E. Marked alterations in arousal and reactivity associated with the traumatic event(s), beginning, or worsening after the traumatic event(s) occurred, as evidenced by two (or more) of the following:

  1. Irritable behavior and angry outbursts (with little or no provocation) typically expressed as verbal or physical aggression toward people or objects.
  2. Reckless or self-destructive behavior.
  3. Hypervigilance.
  4. Exaggerated startle response.
  5. Problems with concentration.
  6. Sleep disturbance (e.g., difficulty falling or staying asleep or restless sleep).

F. Duration of the disturbance (Criteria B, C, D, and E) is more than 1 month.

G. The disturbance causes clinically significant distress or impairment in social, occupational, or other important areas of functioning.

H. The disturbance is not attributable to the physiological effects of a substance (e.g., medication, alcohol) or another medical condition.

Specify whether:

With dissociative symptoms: The individual’s symptoms meet the criteria for posttraumatic stress disorder, and in addition, in response to the stressor, the individual experiences persistent or recurrent symptoms of either of the following:

  1. Depersonalization: Persistent or recurrent experiences of feeling detached from, and as if one were an outside observer of, one’s mental processes or body (e.g., feeling as though one were in a dream; feeling a sense of unreality of self or body or of time moving slowly).
  2. Derealization: Persistent or recurrent experiences of unreality of surroundings (e.g., the world around the individual is experienced as unreal, dreamlike, distant, or distorted).
    • Note: To use this subtype, the dissociative symptoms must not be attributable to the physiological effects of a substance (e.g., blackouts, behavior during alcohol intoxication) or another medical condition (e.g., complex partial seizures).

Specify if:

With delayed expression: If the full diagnostic criteria are not met until at least 6 months after the event (although the onset and expression of some symptoms may be immediate).

As can be seen, the PTSD diagnosis reflects the DSM’s emphasis with veterans, and highlights autonomic arousal symptoms that may be related to aggression to people, irritability, recklessness, self-destructive behavior, hypervigilance, and paranoia.
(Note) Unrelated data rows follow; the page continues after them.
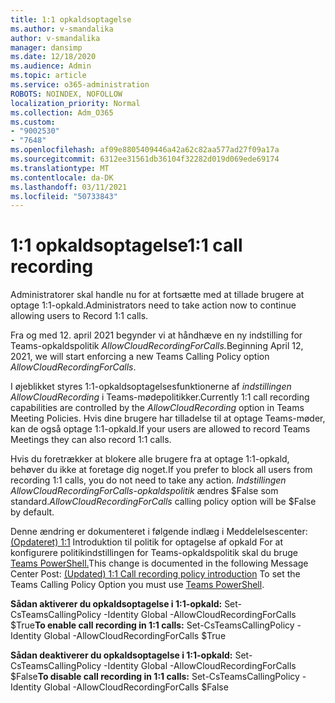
 ```yaml
---
title: 1:1 opkaldsoptagelse
ms.author: v-smandalika
author: v-smandalika
manager: dansimp
ms.date: 12/18/2020
ms.audience: Admin
ms.topic: article
ms.service: o365-administration
ROBOTS: NOINDEX, NOFOLLOW
localization_priority: Normal
ms.collection: Adm_O365
ms.custom:
- "9002530"
- "7648"
ms.openlocfilehash: af09e8805409446a42a62c82aa577ad27f09a17a
ms.sourcegitcommit: 6312ee31561db36104f32282d019d069ede69174
ms.translationtype: MT
ms.contentlocale: da-DK
ms.lasthandoff: 03/11/2021
ms.locfileid: "50733843"
---
```

# <a name="11-call-recording"></a><span data-ttu-id="74435-102">1:1 opkaldsoptagelse</span><span class="sxs-lookup"><span data-stu-id="74435-102">1:1 call recording</span></span>

<span data-ttu-id="74435-103">Administratorer skal handle nu for at fortsætte med at tillade brugere at optage 1:1-opkald.</span><span class="sxs-lookup"><span data-stu-id="74435-103">Administrators need to take action now to continue allowing users to Record 1:1 calls.</span></span>
 
<span data-ttu-id="74435-104">Fra og med 12. april 2021 begynder vi at håndhæve en ny indstilling for Teams-opkaldspolitik *AllowCloudRecordingForCalls.*</span><span class="sxs-lookup"><span data-stu-id="74435-104">Beginning April 12, 2021, we will start enforcing a new Teams Calling Policy option *AllowCloudRecordingForCalls*.</span></span> 

<span data-ttu-id="74435-105">I øjeblikket styres 1:1-opkaldsoptagelsesfunktionerne af *indstillingen AllowCloudRecording* i Teams-mødepolitikker.</span><span class="sxs-lookup"><span data-stu-id="74435-105">Currently 1:1 call recording capabilities are controlled by the *AllowCloudRecording* option in Teams Meeting Policies.</span></span> <span data-ttu-id="74435-106">Hvis dine brugere har tilladelse til at optage Teams-møder, kan de også optage 1:1-opkald.</span><span class="sxs-lookup"><span data-stu-id="74435-106">If your users are allowed to record Teams Meetings they can also record 1:1 calls.</span></span>

<span data-ttu-id="74435-107">Hvis du foretrækker at blokere alle brugere fra at optage 1:1-opkald, behøver du ikke at foretage dig noget.</span><span class="sxs-lookup"><span data-stu-id="74435-107">If you prefer to block all users from recording 1:1 calls, you do not need to take any action.</span></span> <span data-ttu-id="74435-108">*Indstillingen AllowCloudRecordingForCalls-opkaldspolitik* ændres $False som standard.</span><span class="sxs-lookup"><span data-stu-id="74435-108">*AllowCloudRecordingForCalls* calling policy option will be $False by default.</span></span>

<span data-ttu-id="74435-109">Denne ændring er dokumenteret i følgende indlæg i Meddelelsescenter: [(Opdateret) 1:1](https://portal.microsoft.com/Adminportal/Home?ref=MessageCenter/:/messages/MC238796) Introduktion til politik for optagelse af opkald For at konfigurere politikindstillingen for Teams-opkaldspolitik skal du bruge [Teams PowerShell.](https://docs.microsoft.com/microsoftteams/teams-powershell-install)</span><span class="sxs-lookup"><span data-stu-id="74435-109">This change is documented in the following Message Center Post: [(Updated) 1:1 Call recording policy introduction](https://portal.microsoft.com/Adminportal/Home?ref=MessageCenter/:/messages/MC238796) To set the Teams Calling Policy Option you must use [Teams PowerShell](https://docs.microsoft.com/microsoftteams/teams-powershell-install).</span></span>

<span data-ttu-id="74435-110">**Sådan aktiverer du opkaldsoptagelse i 1:1-opkald:** Set-CsTeamsCallingPolicy -Identity Global -AllowCloudRecordingForCalls $True</span><span class="sxs-lookup"><span data-stu-id="74435-110">**To enable call recording in 1:1 calls:** Set-CsTeamsCallingPolicy -Identity Global -AllowCloudRecordingForCalls $True</span></span>

<span data-ttu-id="74435-111">**Sådan deaktiverer du opkaldsoptagelse i 1:1-opkald:** Set-CsTeamsCallingPolicy -Identity Global -AllowCloudRecordingForCalls $False</span><span class="sxs-lookup"><span data-stu-id="74435-111">**To disable call recording in 1:1 calls:** Set-CsTeamsCallingPolicy -Identity Global -AllowCloudRecordingForCalls $False</span></span>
Further, the issue of dissociation explained below is important to consider and analyze, as many offenders have out of mind/body states that occur during their aggressive acts.

Polytrauma/Complex Trauma

Critical to examinations of military defendants is the issue of polytrauma. Many servicemen experienced numerous (poly) life-threatening traumatic events which have adversely affected their physical, psychological, emotional, behavioral, and cognitive functioning and well-being. Many military defendants possess a history of risk factors before military service, including a history of trauma, and specifically polytrauma and complex trauma. The cumulative effects of multiple traumatic events take a toll on an individual who may return to a high stress environment when they return to civilian life.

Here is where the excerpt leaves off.